* **Problem requirements**
In your copy, include every line of the records exactly and no picture at all.
*** Supplied data Section Begins ***
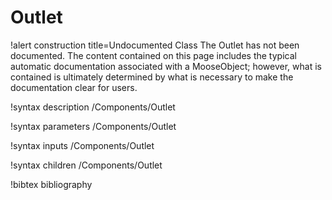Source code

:<!-- MOOSE Documentation Stub: Remove this when content is added. -->

# Outlet

!alert construction title=Undocumented Class
The Outlet has not been documented. The content contained on this page includes the
typical automatic documentation associated with a MooseObject; however, what is contained is
ultimately determined by what is necessary to make the documentation clear for users.

!syntax description /Components/Outlet

!syntax parameters /Components/Outlet

!syntax inputs /Components/Outlet

!syntax children /Components/Outlet

!bibtex bibliography
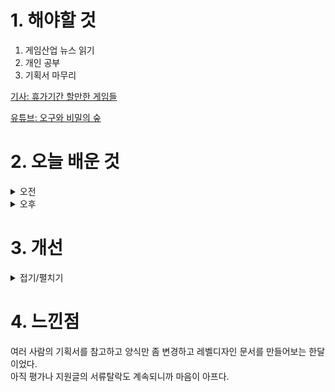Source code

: 
# 1. 해야할 것

1. 게임산업 뉴스 읽기 
2. 개인 공부  
3. 기획서 마무리

[기사: 휴가기간 할만한 게임들](https://www.gameinsight.co.kr/news/articleView.html?idxno=32909)

[유튜브: 오구와 비밀의 숲](https://www.youtube.com/watch?v=47haIUW3cwk)

# 2. 오늘 배운 것

<details>
<summary>오전</summary>

## 오늘의 뉴스
### 휴가기간 할만한 게임들
![image](https://github.com/user-attachments/assets/8d65f7ef-b7aa-4a3c-8422-d1159e3938dc)

새로운 시작 게임들이 많이나오고 그 중에서 기대하고 있는 호연이 기다리고 있다.\
게임을 전부 플레이 해보고 싶지만 내가 지원하고자 하는 게임 장르 때문에 선택을 미루고 있다.\
그래도 호연은 내가 하고 싶은 게임이기에 꼭 플레이할 것이다.

## 오구와 비밀의 숲
![image](https://github.com/user-attachments/assets/310da421-1b55-45a2-af83-1fc3175b7978)

인디 게임.\
내가 취업하지 못한다면 내가 게임을 만들어서 돈을 벌면 되는게 아닐까?\
최근에 이렇게 멋진 인디게임들이 만들어지고 출시되는걸 보면서 꿈을 꾸게 된다.

꿈으로 끝나지 않으면 좋겠지만... 나도 내 게임을 만들고 싶다.
</details>


<details>
<summary>오후</summary>

## 기획서 마무리
![image](https://github.com/user-attachments/assets/19e4ba54-1cad-4199-bb6e-ea5d1ed60fdf)

![image](https://github.com/user-attachments/assets/27b205d4-bf34-44e2-9c11-63ab83b38d73)

![image](https://github.com/user-attachments/assets/0ac7d230-6f77-4224-b78b-f74a02d140d8)

</details>




# 3. 개선


<details>
<summary>접기/펼치기</summary>


</details>



# 4. 느낀점
여러 사람의 기획서를 참고하고 양식만 좀 변경하고 레벨디자인 문서를 만들어보는 한달이었다.\
아직 평가나 지원글의 서류탈락도 계속되니까 마음이 아프다.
*** Supplied data Section Ends ***
* **Output of the exercise**
Source code

:<!-- MOOSE Documentation Stub: Remove this when content is added. -->

# Outlet

!alert construction title=Undocumented Class
The Outlet has not been documented. The content contained on this page includes the
typical automatic documentation associated with a MooseObject; however, what is contained is
ultimately determined by what is necessary to make the documentation clear for users.

!syntax description /Components/Outlet

!syntax parameters /Components/Outlet

!syntax inputs /Components/Outlet

!syntax children /Components/Outlet

!bibtex bibliography
Source code

: 
# 1. 해야할 것

1. 게임산업 뉴스 읽기 
2. 개인 공부  
3. 기획서 마무리

[기사: 휴가기간 할만한 게임들](https://www.gameinsight.co.kr/news/articleView.html?idxno=32909)

[유튜브: 오구와 비밀의 숲](https://www.youtube.com/watch?v=47haIUW3cwk)

# 2. 오늘 배운 것

<details>
<summary>오전</summary>

## 오늘의 뉴스
### 휴가기간 할만한 게임들
![image](https://github.com/user-attachments/assets/8d65f7ef-b7aa-4a3c-8422-d1159e3938dc)

새로운 시작 게임들이 많이나오고 그 중에서 기대하고 있는 호연이 기다리고 있다.\
게임을 전부 플레이 해보고 싶지만 내가 지원하고자 하는 게임 장르 때문에 선택을 미루고 있다.\
그래도 호연은 내가 하고 싶은 게임이기에 꼭 플레이할 것이다.

## 오구와 비밀의 숲
![image](https://github.com/user-attachments/assets/310da421-1b55-45a2-af83-1fc3175b7978)

인디 게임.\
내가 취업하지 못한다면 내가 게임을 만들어서 돈을 벌면 되는게 아닐까?\
최근에 이렇게 멋진 인디게임들이 만들어지고 출시되는걸 보면서 꿈을 꾸게 된다.

꿈으로 끝나지 않으면 좋겠지만... 나도 내 게임을 만들고 싶다.
</details>


<details>
<summary>오후</summary>

## 기획서 마무리
![image](https://github.com/user-attachments/assets/19e4ba54-1cad-4199-bb6e-ea5d1ed60fdf)

![image](https://github.com/user-attachments/assets/27b205d4-bf34-44e2-9c11-63ab83b38d73)

![image](https://github.com/user-attachments/assets/0ac7d230-6f77-4224-b78b-f74a02d140d8)

</details>




# 3. 개선


<details>
<summary>접기/펼치기</summary>


</details>



# 4. 느낀점
여러 사람의 기획서를 참고하고 양식만 좀 변경하고 레벨디자인 문서를 만들어보는 한달이었다.\
아직 평가나 지원글의 서류탈락도 계속되니까 마음이 아프다.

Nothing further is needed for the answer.